Como premio por la caminata decido completar mi inmersión en las tradiciones valencianas regalándome un buen almuerzo; mis pasos en pos de lo autóctono me llevan al restaurante Va de Bo, donde una empleada me ofrece la carta de bocadillos para que elija entre un almussafes, un blanc i negre y demás delicias. En la barra hay otro camarero, también joven y chino, como la chica que me ha atendido. Presidiendo el local, un póster del Valencia CF.
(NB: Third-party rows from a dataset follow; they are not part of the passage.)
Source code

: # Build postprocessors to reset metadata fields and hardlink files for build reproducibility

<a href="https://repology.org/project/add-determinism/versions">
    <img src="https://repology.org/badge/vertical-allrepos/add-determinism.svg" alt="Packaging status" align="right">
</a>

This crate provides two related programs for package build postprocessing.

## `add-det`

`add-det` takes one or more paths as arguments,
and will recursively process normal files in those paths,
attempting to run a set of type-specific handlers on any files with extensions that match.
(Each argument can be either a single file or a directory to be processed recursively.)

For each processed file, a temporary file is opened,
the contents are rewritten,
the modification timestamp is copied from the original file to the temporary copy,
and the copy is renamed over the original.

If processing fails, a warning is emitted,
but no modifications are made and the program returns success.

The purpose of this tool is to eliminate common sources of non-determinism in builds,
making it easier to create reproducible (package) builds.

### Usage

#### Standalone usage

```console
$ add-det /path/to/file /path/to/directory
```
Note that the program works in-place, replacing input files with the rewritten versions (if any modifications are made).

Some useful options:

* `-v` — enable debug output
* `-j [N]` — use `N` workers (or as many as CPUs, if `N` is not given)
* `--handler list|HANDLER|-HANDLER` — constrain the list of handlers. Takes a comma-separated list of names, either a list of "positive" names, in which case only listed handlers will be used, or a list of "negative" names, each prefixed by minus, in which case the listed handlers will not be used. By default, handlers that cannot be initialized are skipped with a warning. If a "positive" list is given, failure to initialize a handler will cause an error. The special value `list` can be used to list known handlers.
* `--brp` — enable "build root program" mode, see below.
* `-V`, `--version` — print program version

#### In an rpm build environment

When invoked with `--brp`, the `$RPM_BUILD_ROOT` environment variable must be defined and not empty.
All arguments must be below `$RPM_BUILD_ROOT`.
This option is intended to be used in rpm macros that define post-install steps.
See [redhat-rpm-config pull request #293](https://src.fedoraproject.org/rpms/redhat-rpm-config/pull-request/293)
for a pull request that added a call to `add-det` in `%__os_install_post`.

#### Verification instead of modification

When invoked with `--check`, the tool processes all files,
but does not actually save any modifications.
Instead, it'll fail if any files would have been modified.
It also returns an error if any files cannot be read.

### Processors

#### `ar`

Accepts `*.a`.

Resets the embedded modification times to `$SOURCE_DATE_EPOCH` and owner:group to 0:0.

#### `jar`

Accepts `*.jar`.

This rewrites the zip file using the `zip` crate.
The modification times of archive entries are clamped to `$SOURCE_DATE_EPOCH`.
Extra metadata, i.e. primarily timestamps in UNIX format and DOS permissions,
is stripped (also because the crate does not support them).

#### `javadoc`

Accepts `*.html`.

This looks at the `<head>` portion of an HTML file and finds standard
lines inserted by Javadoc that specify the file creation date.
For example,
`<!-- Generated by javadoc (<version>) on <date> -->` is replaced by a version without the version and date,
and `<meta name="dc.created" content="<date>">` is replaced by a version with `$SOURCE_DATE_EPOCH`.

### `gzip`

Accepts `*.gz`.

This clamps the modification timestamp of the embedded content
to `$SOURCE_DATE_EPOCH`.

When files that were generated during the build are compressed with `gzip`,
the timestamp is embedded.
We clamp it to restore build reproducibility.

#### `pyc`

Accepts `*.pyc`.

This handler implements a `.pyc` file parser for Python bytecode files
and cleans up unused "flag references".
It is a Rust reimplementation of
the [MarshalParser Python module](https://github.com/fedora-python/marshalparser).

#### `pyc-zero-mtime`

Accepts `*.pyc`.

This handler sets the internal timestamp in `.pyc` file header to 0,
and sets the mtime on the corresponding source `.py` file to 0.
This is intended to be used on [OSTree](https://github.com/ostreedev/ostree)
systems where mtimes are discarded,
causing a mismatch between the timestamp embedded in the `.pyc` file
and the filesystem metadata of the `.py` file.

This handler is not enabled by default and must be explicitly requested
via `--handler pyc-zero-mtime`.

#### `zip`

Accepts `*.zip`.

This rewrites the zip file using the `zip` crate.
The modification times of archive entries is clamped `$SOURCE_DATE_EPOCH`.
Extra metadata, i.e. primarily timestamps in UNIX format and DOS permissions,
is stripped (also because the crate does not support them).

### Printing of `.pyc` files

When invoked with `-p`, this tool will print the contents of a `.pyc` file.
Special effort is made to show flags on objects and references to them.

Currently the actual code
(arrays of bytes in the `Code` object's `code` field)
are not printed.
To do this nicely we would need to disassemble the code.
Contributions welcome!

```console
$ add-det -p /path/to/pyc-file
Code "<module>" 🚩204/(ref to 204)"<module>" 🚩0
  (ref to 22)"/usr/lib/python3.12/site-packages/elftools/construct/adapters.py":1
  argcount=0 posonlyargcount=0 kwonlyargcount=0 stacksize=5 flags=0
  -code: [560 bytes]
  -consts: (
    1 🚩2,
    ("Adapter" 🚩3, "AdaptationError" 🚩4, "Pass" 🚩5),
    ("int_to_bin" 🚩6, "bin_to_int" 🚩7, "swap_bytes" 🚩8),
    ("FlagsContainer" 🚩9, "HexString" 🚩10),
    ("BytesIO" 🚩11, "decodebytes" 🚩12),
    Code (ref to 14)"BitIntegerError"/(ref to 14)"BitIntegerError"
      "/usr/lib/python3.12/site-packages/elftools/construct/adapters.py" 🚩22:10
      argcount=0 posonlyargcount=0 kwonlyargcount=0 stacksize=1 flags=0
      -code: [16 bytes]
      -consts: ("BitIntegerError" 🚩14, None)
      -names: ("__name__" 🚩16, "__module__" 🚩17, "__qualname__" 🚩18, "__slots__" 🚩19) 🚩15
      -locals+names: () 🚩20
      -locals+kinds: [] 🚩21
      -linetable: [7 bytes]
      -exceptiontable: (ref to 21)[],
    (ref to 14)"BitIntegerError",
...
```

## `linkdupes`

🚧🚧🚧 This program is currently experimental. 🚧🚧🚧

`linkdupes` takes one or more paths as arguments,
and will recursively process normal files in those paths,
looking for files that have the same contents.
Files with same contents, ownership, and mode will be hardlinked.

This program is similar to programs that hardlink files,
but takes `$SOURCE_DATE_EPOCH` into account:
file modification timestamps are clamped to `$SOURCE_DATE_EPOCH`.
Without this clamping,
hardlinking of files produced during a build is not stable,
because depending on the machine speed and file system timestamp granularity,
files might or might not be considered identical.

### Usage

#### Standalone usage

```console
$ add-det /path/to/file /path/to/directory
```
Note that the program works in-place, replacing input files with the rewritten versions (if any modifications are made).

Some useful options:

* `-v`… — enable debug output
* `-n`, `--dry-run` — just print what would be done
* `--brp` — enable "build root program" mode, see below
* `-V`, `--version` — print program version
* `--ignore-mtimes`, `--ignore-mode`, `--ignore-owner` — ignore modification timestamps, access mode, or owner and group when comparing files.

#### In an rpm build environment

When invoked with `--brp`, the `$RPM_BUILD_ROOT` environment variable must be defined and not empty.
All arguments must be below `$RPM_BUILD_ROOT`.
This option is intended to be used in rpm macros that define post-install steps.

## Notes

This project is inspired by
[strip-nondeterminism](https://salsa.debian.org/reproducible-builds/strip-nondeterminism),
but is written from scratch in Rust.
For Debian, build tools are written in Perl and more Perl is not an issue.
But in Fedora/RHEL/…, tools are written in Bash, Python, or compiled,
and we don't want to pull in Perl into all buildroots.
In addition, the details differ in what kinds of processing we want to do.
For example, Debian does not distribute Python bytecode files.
Mientras los diligentes y amables orientales preparan mi pedido, me siento junto a la ventana para contemplar el bullicio, al tiempo que me dispongo a repasar la prensa. Por Levante-EMV me entero del nuevo asalto de centenares de inmigrantes subsaharianos a la valla de Melilla; la mitad ha conseguido entrar y se recupera en el Centro de Internamiento de Extranjeros de sus heridas, la otra mitad se ha dejado jirones de carne en las concertinas y regresa al precario campamento hasta una nueva oportunidad.
También cuenta el periódico que una niña ha muerto porque no se le mandó a tiempo una ambulancia al pueblo donde vivía, que está a 20 kilómetros de Vitoria, pero por esas cosas de los límites territoriales pertenece a Burgos, que está mucho más lejos.
Termino mi almuerzo, me despido de los amables hosteleros y salgo del establecimiento maldiciendo a los que siguen empeñados en incomunicarnos con vallas y aduanas, negándose a aceptar que el planeta nos pertenece a todos y que las fronteras fueron inventadas para que los pobres nos peleemos defendiendo los intereses de los ricos.